● PROBLEM STATEMENT:
What lines of the data below hold the string "Compared"? Copy each one.

[[ DATA RECORDS, beginning ]]

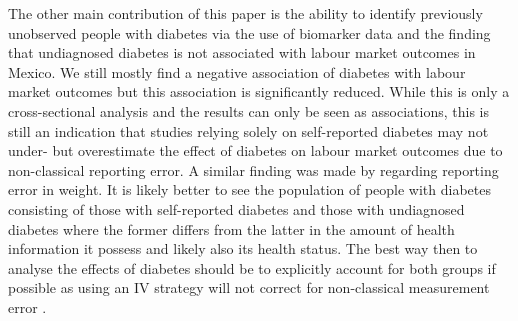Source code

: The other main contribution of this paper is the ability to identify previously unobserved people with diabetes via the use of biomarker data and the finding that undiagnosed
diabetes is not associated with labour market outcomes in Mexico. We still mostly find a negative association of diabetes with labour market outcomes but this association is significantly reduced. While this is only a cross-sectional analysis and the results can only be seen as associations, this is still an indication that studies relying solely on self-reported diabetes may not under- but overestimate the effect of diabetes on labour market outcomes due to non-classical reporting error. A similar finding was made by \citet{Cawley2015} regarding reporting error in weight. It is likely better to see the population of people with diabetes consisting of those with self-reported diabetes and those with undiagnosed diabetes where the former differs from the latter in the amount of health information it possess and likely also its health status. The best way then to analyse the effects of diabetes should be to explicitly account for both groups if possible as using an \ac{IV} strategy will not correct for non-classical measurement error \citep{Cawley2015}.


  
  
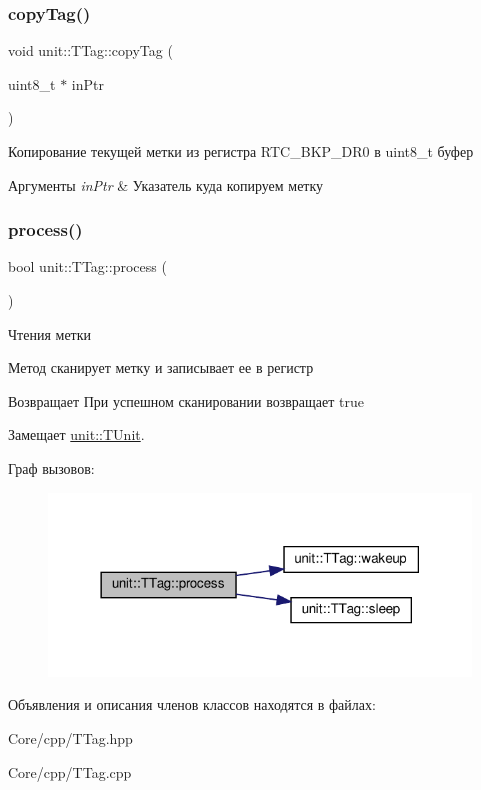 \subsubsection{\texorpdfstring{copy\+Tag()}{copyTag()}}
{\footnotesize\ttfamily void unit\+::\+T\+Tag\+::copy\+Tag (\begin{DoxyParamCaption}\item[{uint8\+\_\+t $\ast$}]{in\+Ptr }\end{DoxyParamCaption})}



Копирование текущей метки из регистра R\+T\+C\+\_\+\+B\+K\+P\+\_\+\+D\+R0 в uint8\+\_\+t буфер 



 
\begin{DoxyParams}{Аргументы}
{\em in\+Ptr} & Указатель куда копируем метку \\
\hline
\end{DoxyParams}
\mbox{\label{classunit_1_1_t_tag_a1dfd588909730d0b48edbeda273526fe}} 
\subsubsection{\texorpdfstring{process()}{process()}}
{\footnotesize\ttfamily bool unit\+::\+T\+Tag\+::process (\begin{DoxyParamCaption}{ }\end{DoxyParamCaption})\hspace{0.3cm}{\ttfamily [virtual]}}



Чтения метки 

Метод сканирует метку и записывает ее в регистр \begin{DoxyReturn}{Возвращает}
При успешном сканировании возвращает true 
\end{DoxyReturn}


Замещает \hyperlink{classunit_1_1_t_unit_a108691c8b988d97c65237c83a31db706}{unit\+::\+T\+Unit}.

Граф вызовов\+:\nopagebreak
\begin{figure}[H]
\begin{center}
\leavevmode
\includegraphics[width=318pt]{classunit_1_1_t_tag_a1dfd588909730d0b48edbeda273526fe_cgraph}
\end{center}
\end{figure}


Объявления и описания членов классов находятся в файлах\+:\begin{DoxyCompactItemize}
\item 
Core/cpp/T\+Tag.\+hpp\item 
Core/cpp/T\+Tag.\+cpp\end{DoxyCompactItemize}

[[ DATA RECORDS, end ]]
[[ DATA RECORDS, beginning ]]

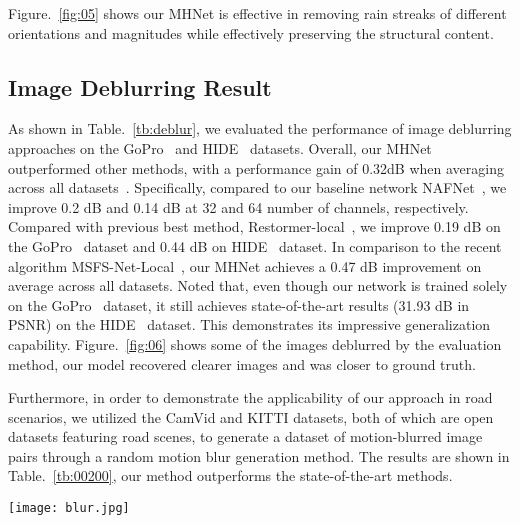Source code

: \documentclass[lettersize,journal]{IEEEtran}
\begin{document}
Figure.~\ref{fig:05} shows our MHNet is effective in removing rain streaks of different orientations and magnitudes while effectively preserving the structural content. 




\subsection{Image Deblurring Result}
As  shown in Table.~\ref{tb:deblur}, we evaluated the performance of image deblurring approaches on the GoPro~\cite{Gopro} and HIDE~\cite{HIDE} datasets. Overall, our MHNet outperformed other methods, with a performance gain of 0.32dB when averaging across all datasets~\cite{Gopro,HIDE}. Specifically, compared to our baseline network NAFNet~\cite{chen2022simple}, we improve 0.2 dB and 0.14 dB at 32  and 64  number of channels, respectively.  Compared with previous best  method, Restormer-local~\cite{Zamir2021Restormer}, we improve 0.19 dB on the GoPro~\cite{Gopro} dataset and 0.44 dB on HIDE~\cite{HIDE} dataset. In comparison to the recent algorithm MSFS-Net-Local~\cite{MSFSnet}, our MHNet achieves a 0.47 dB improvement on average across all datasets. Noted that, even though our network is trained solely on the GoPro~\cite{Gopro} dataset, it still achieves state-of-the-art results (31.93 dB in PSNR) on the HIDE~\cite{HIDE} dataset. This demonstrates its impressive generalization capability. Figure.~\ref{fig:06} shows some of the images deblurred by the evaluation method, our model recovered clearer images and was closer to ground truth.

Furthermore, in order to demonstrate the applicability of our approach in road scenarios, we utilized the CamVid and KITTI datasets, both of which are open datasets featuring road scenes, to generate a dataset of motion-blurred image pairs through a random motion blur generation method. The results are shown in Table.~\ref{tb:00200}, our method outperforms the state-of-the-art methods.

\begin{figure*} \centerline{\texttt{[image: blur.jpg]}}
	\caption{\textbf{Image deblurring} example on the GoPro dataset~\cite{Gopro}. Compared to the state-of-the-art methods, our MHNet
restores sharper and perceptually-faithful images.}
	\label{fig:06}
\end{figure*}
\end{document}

[[ DATA RECORDS, end ]]

● OUTPUT OF THE EXERCISE:
As  shown in Table.~\ref{tb:deblur}, we evaluated the performance of image deblurring approaches on the GoPro~\cite{Gopro} and HIDE~\cite{HIDE} datasets. Overall, our MHNet outperformed other methods, with a performance gain of 0.32dB when averaging across all datasets~\cite{Gopro,HIDE}. Specifically, compared to our baseline network NAFNet~\cite{chen2022simple}, we improve 0.2 dB and 0.14 dB at 32  and 64  number of channels, respectively.  Compared with previous best  method, Restormer-local~\cite{Zamir2021Restormer}, we improve 0.19 dB on the GoPro~\cite{Gopro} dataset and 0.44 dB on HIDE~\cite{HIDE} dataset. In comparison to the recent algorithm MSFS-Net-Local~\cite{MSFSnet}, our MHNet achieves a 0.47 dB improvement on average across all datasets. Noted that, even though our network is trained solely on the GoPro~\cite{Gopro} dataset, it still achieves state-of-the-art results (31.93 dB in PSNR) on the HIDE~\cite{HIDE} dataset. This demonstrates its impressive generalization capability. Figure.~\ref{fig:06} shows some of the images deblurred by the evaluation method, our model recovered clearer images and was closer to ground truth.
	\caption{\textbf{Image deblurring} example on the GoPro dataset~\cite{Gopro}. Compared to the state-of-the-art methods, our MHNet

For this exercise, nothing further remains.